I consider two greedy algorithms.

  • Algorithm A assigns to person 1 the job that results in the least cost, then chooses for person 2 the cheapest job out of the remaining $n-1$ options, and so on.
  • Algorithm B considers all $n^2$ cost values, finds the minimal pair $(i_1,j_1)$, and assigns person $i_1$ to job $j_1$, so that $(n-1)^2$ values remain, finds the minimal pair $(i_2,j_2)$ out of those, and so on.

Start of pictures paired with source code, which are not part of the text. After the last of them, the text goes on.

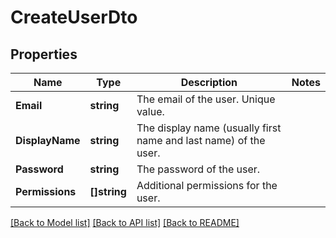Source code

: # CreateUserDto

## Properties

Name | Type | Description | Notes
------------ | ------------- | ------------- | -------------
**Email** | **string** | The email of the user. Unique value. | 
**DisplayName** | **string** | The display name (usually first name and last name) of the user. | 
**Password** | **string** | The password of the user. | 
**Permissions** | **[]string** | Additional permissions for the user. | 

[[Back to Model list]](../README.md#documentation-for-models) [[Back to API list]](../README.md#documentation-for-api-endpoints) [[Back to README]](../README.md)


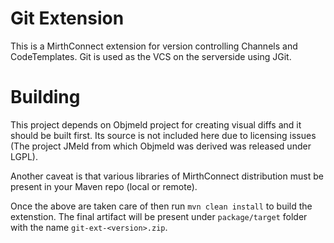 # Git Extension
This is a MirthConnect extension for version controlling Channels and CodeTemplates.
Git is used as the VCS on the serverside using JGit.

# Building
This project depends on Objmeld project for creating visual diffs and it should be built first. Its source is not included here due
to licensing issues (The project JMeld from which Objmeld was derived was released under LGPL).

Another caveat is that various libraries of MirthConnect distribution must be present in your Maven repo (local or remote).

Once the above are taken care of then run `mvn clean install` to build the extenstion. The final artifact will be present under
`package/target` folder with the name `git-ext-<version>.zip`.  

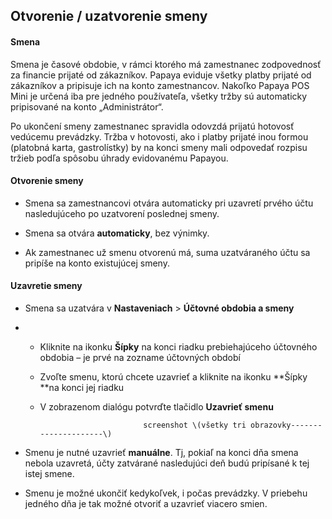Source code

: ## Otvorenie \/ uzatvorenie smeny

#### Smena

Smena je časové obdobie, v rámci ktorého má zamestnanec zodpovednosť za financie prijaté od zákazníkov. Papaya eviduje všetky platby prijaté od zákazníkov a pripisuje ich na konto zamestnancov. Nakoľko Papaya POS Mini je určená iba pre jedného používateľa, všetky tržby sú automaticky pripisované na konto „Administrátor“.

Po ukončení smeny zamestnanec spravidla odovzdá prijatú hotovosť vedúcemu prevádzky. Tržba v hotovosti, ako i platby prijaté inou formou \(platobná karta, gastrolístky\) by na konci smeny mali odpovedať rozpisu tržieb podľa spôsobu úhrady evidovanému Papayou.

#### Otvorenie smeny

* Smena sa zamestnancovi otvára automaticky pri uzavretí prvého účtu nasledujúceho po uzatvorení poslednej smeny.

* Smena sa otvára **automaticky**, bez výnimky.

* Ak zamestnanec už smenu otvorenú má, suma uzatváraného účtu sa pripíše na konto existujúcej smeny.


#### Uzavretie smeny

* Smena sa uzatvára v **Nastaveniach** &gt; **Účtovné obdobia a smeny**

* * Kliknite na ikonku **Šípky** na konci riadku prebiehajúceho účtovného obdobia – je prvé na zozname účtovných období

  * Zvoľte smenu, ktorú chcete uzavrieť a kliknite na ikonku **Šípky **na konci jej riadku

  * V zobrazenom dialógu potvrďte tlačidlo **Uzavrieť smenu**


                               screenshot \(všetky tri obrazovky---------------------\)

* Smenu je nutné uzavrieť **manuálne**. Tj, pokiaľ na konci dňa smena nebola uzavretá, účty zatvárané nasledujúci deň budú pripísané k tej istej smene.

* Smenu je možné ukončiť kedykoľvek, i počas prevádzky. V priebehu jedného dňa je tak možné otvoriť a uzavrieť viacero smien.


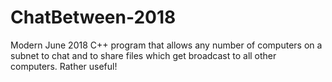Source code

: # ChatBetween-2018
Modern June 2018 C++ program that allows any number of computers on a subnet to chat and to share files which get broadcast to all other computers. Rather useful!
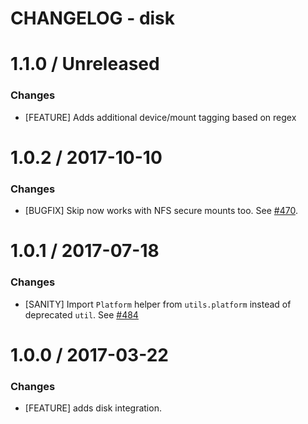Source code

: # CHANGELOG - disk

1.1.0 / Unreleased
==================

### Changes

* [FEATURE] Adds additional device/mount tagging based on regex

1.0.2 / 2017-10-10
==================

### Changes

* [BUGFIX] Skip now works with NFS secure mounts too. See [#470][].

1.0.1 / 2017-07-18
==================

### Changes

* [SANITY] Import `Platform` helper from `utils.platform` instead of deprecated `util`. See [#484][]

1.0.0 / 2017-03-22
==================

### Changes

* [FEATURE] adds disk integration.

<!--- The following link definition list is generated by PimpMyChangelog --->
[#470]: https://github.com/DataDog/integrations-core/issues/470
[#484]: https://github.com/DataDog/integrations-core/issues/484
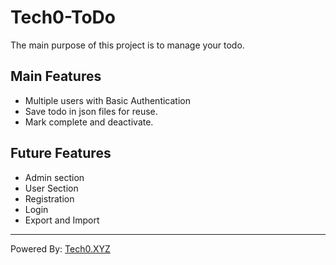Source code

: # Tech0-ToDo
The main purpose of this project is to manage your todo.

## Main Features

- Multiple users with Basic Authentication
- Save todo in json files for reuse.
- Mark complete and deactivate.

## Future Features

- Admin section
- User Section
- Registration
- Login
- Export and Import

---

Powered By: [Tech0.XYZ](tech0.xyz)
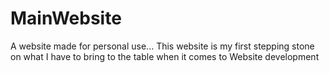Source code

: # MainWebsite
A website made for personal use...
This website is my first stepping stone on what I have to bring to the table when it comes to Website development 
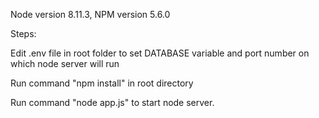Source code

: Node version 8.11.3, NPM version 5.6.0

Steps:

Edit .env file in root folder to set DATABASE variable and port number on which node server will run

Run command "npm install" in root directory

Run command "node app.js" to start node server.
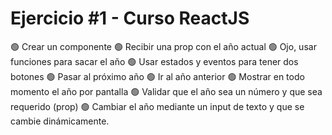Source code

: # Ejercicio #1 - Curso ReactJS

🟢 Crear un componente
🟢 Recibir una prop con el año actual 
🟢 Ojo, usar funciones para sacar el año
🟢 Usar estados y eventos para tener dos botones
    🟢 Pasar al próximo año 
    🟢 Ir al año anterior
    🟢 Mostrar en todo momento el año por pantalla
🟢 Validar que el año sea un número y que sea requerido (prop)
🟢 Cambiar el año mediante un input de texto y que se cambie dinámicamente. 
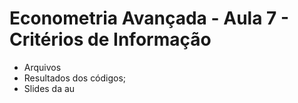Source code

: # Econometria Avançada - Aula 7 - Critérios de Informação
* Arquivos 
* Resultados dos códigos;
* Slides da au
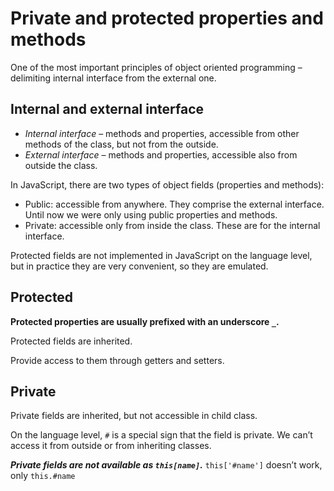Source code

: # Private and protected properties and methods

One of the most important principles of object oriented programming – delimiting internal interface from the external one.

## Internal and external interface

- *Internal interface* – methods and properties, accessible from other methods of the class, but not from the outside. 
- *External interface* – methods and properties, accessible also from outside the class.

In JavaScript, there are two types of object fields (properties and methods):

- Public: accessible from anywhere. They comprise the external interface. Until now we were only using public properties and methods.
- Private: accessible only from inside the class. These are for the internal interface.

Protected fields are not implemented in JavaScript on the language level, but in practice they are very convenient, so they are emulated.

## Protected 

**Protected properties are usually prefixed with an underscore `_`.**

Protected fields are inherited.

Provide access to them through getters and setters.

## Private

Private fields are inherited, but not accessible in child class.

On the language level, `#` is a special sign that the field is private. We can’t access it from outside or from inheriting classes.


***Private fields are not available as `this[name]`.***
`this['#name']` doesn’t work, only `this.#name`

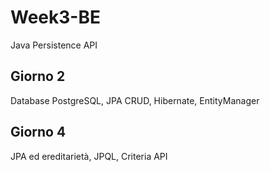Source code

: # Week3-BE
Java Persistence API 

## Giorno 2
Database PostgreSQL, JPA CRUD, Hibernate, EntityManager

## Giorno 4
JPA ed ereditarietà, JPQL, Criteria API
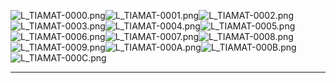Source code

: ![L_TIAMAT-0000.png](https://raw.githubusercontent.com/Klokinator/FE-Repo/main/Portrait%20Repository/FE09%20Mugs%20(Path%20of%20Radiance)/FE9%20Vanilla%20Mugs%20(Ingame%20Rips)/Titania/L_TIAMAT-0000.png "L_TIAMAT-0000.png")![L_TIAMAT-0001.png](https://raw.githubusercontent.com/Klokinator/FE-Repo/main/Portrait%20Repository/FE09%20Mugs%20(Path%20of%20Radiance)/FE9%20Vanilla%20Mugs%20(Ingame%20Rips)/Titania/L_TIAMAT-0001.png "L_TIAMAT-0001.png")![L_TIAMAT-0002.png](https://raw.githubusercontent.com/Klokinator/FE-Repo/main/Portrait%20Repository/FE09%20Mugs%20(Path%20of%20Radiance)/FE9%20Vanilla%20Mugs%20(Ingame%20Rips)/Titania/L_TIAMAT-0002.png "L_TIAMAT-0002.png")![L_TIAMAT-0003.png](https://raw.githubusercontent.com/Klokinator/FE-Repo/main/Portrait%20Repository/FE09%20Mugs%20(Path%20of%20Radiance)/FE9%20Vanilla%20Mugs%20(Ingame%20Rips)/Titania/L_TIAMAT-0003.png "L_TIAMAT-0003.png")![L_TIAMAT-0004.png](https://raw.githubusercontent.com/Klokinator/FE-Repo/main/Portrait%20Repository/FE09%20Mugs%20(Path%20of%20Radiance)/FE9%20Vanilla%20Mugs%20(Ingame%20Rips)/Titania/L_TIAMAT-0004.png "L_TIAMAT-0004.png")![L_TIAMAT-0005.png](https://raw.githubusercontent.com/Klokinator/FE-Repo/main/Portrait%20Repository/FE09%20Mugs%20(Path%20of%20Radiance)/FE9%20Vanilla%20Mugs%20(Ingame%20Rips)/Titania/L_TIAMAT-0005.png "L_TIAMAT-0005.png")![L_TIAMAT-0006.png](https://raw.githubusercontent.com/Klokinator/FE-Repo/main/Portrait%20Repository/FE09%20Mugs%20(Path%20of%20Radiance)/FE9%20Vanilla%20Mugs%20(Ingame%20Rips)/Titania/L_TIAMAT-0006.png "L_TIAMAT-0006.png")![L_TIAMAT-0007.png](https://raw.githubusercontent.com/Klokinator/FE-Repo/main/Portrait%20Repository/FE09%20Mugs%20(Path%20of%20Radiance)/FE9%20Vanilla%20Mugs%20(Ingame%20Rips)/Titania/L_TIAMAT-0007.png "L_TIAMAT-0007.png")![L_TIAMAT-0008.png](https://raw.githubusercontent.com/Klokinator/FE-Repo/main/Portrait%20Repository/FE09%20Mugs%20(Path%20of%20Radiance)/FE9%20Vanilla%20Mugs%20(Ingame%20Rips)/Titania/L_TIAMAT-0008.png "L_TIAMAT-0008.png")![L_TIAMAT-0009.png](https://raw.githubusercontent.com/Klokinator/FE-Repo/main/Portrait%20Repository/FE09%20Mugs%20(Path%20of%20Radiance)/FE9%20Vanilla%20Mugs%20(Ingame%20Rips)/Titania/L_TIAMAT-0009.png "L_TIAMAT-0009.png")![L_TIAMAT-000A.png](https://raw.githubusercontent.com/Klokinator/FE-Repo/main/Portrait%20Repository/FE09%20Mugs%20(Path%20of%20Radiance)/FE9%20Vanilla%20Mugs%20(Ingame%20Rips)/Titania/L_TIAMAT-000A.png "L_TIAMAT-000A.png")![L_TIAMAT-000B.png](https://raw.githubusercontent.com/Klokinator/FE-Repo/main/Portrait%20Repository/FE09%20Mugs%20(Path%20of%20Radiance)/FE9%20Vanilla%20Mugs%20(Ingame%20Rips)/Titania/L_TIAMAT-000B.png "L_TIAMAT-000B.png")![L_TIAMAT-000C.png](https://raw.githubusercontent.com/Klokinator/FE-Repo/main/Portrait%20Repository/FE09%20Mugs%20(Path%20of%20Radiance)/FE9%20Vanilla%20Mugs%20(Ingame%20Rips)/Titania/L_TIAMAT-000C.png "L_TIAMAT-000C.png")



----


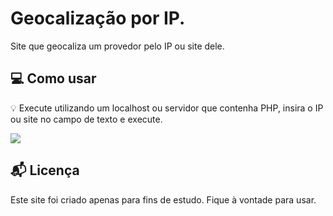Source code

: # Geocalização por IP.
Site que geocaliza um provedor pelo IP ou site dele.

## 💻 Como usar

💡 Execute utilizando um localhost ou servidor que contenha PHP, insira o IP ou site no campo de texto e execute.

![](https://i.imgur.com/1JiO2RK.png)

## 📬 Licença

Este site foi criado apenas para fins de estudo. Fique à vontade para usar.
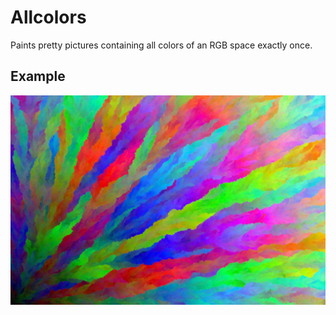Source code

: # Allcolors

Paints pretty pictures containing all colors of an RGB space exactly once.

## Example

![Example image](example.jpg)
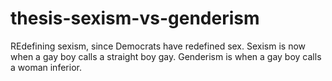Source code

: # thesis-sexism-vs-genderism
REdefining sexism, since Democrats have redefined sex. Sexism is now when a gay boy calls a straight boy gay. Genderism is when a gay boy calls a woman inferior.
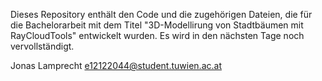 Dieses Repository enthält den Code und die zugehörigen Dateien, die für die Bachelorarbeit mit dem Titel "3D-Modellirung von Stadtbäumen mit RayCloudTools" entwickelt wurden.
Es wird in den nächsten Tage noch vervollständigt.

Jonas Lamprecht
e12122044@student.tuwien.ac.at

I claim that both algorithms have the same expected cost. By noting that the minimum of $k$ exponentially distributed variables of rate $\mu$ is itself exponentially distributed of rate $k\mu$, one shows that algorithm A has expected cost $$E(A) = 1 + \frac{1}{2} + \cdots + \frac{1}{n}.$$ Now for algorithm B. The minimal cost $C_{(i_1,j_1)}$ is exponentially distributed of rate $n^2$. By memorylessness, $C_{(i_2,j_2)}$ is equal to $C_{(i_1,j_1)}$ plus an exponential of rate $(n-1)^2$, and so on, so that \begin{equation} \begin{split} E(B) &= E(C_{(i_1,j_1)}) + \cdots + E(C_{(i_n,j_n)}) \\ &= n \cdot \frac{1}{n^2} + (n-1)\cdot \frac{1}{(n-1)^2} + \cdots + 1 \cdot \frac{1}{1^2}\\ &= \frac{1}{n} + \frac{1}{n-1} + \cdots + 1. \end{split} \end{equation}

My intuition expecting the global approach to typically be more efficient, I was surprised by this outcome, and attempted to simulate the situation. Let's implement the greedy algorithms in Python.

def GreedyA(arr):
    total_cost = 0
    for _ in range(n - 1):
        job_choices = arr[0]
        cheapest = job_choices.argmin()
        total_cost += job_choices[cheapest]
        arr = np.delete(arr, 0, axis = 0)
        arr = np.delete(arr, cheapest, axis = 1)
    return total_cost

def GreedyB(arr):
    total_cost = 0
    for _ in range(n - 1):
        x, y = np.unravel_index(arr.argmin(), arr.shape)
        total_cost += arr[x][y]
        arr = np.delete(arr, x, axis = 0)
        arr = np.delete(arr, y, axis = 1)
    return total_cost

I now run the simulation, arbitrarily picking $n$ to be $10$, making the math predict that $E(A) = E(B) \approx 2.9$.

values_A = []
values_B = []

n = 10
iterations = 10000

for _ in range(iterations):
    costs = np.random.exponential(size = (n, n), scale = 1)
    outcomeA = GreedyA(costs)
    outcomeB = GreedyB(costs)
    values_A.append(outcomeA)
    values_B.append(outcomeB)

I'll plot the results.

Simulating algorithms A and B.

Both algorithms seem to come out more efficiently than expected, as nearly all simulation resulted in a cost significantly below $2.9$. In addition, in line with my doubts, algorithm B seems to perform much better than algorithm A.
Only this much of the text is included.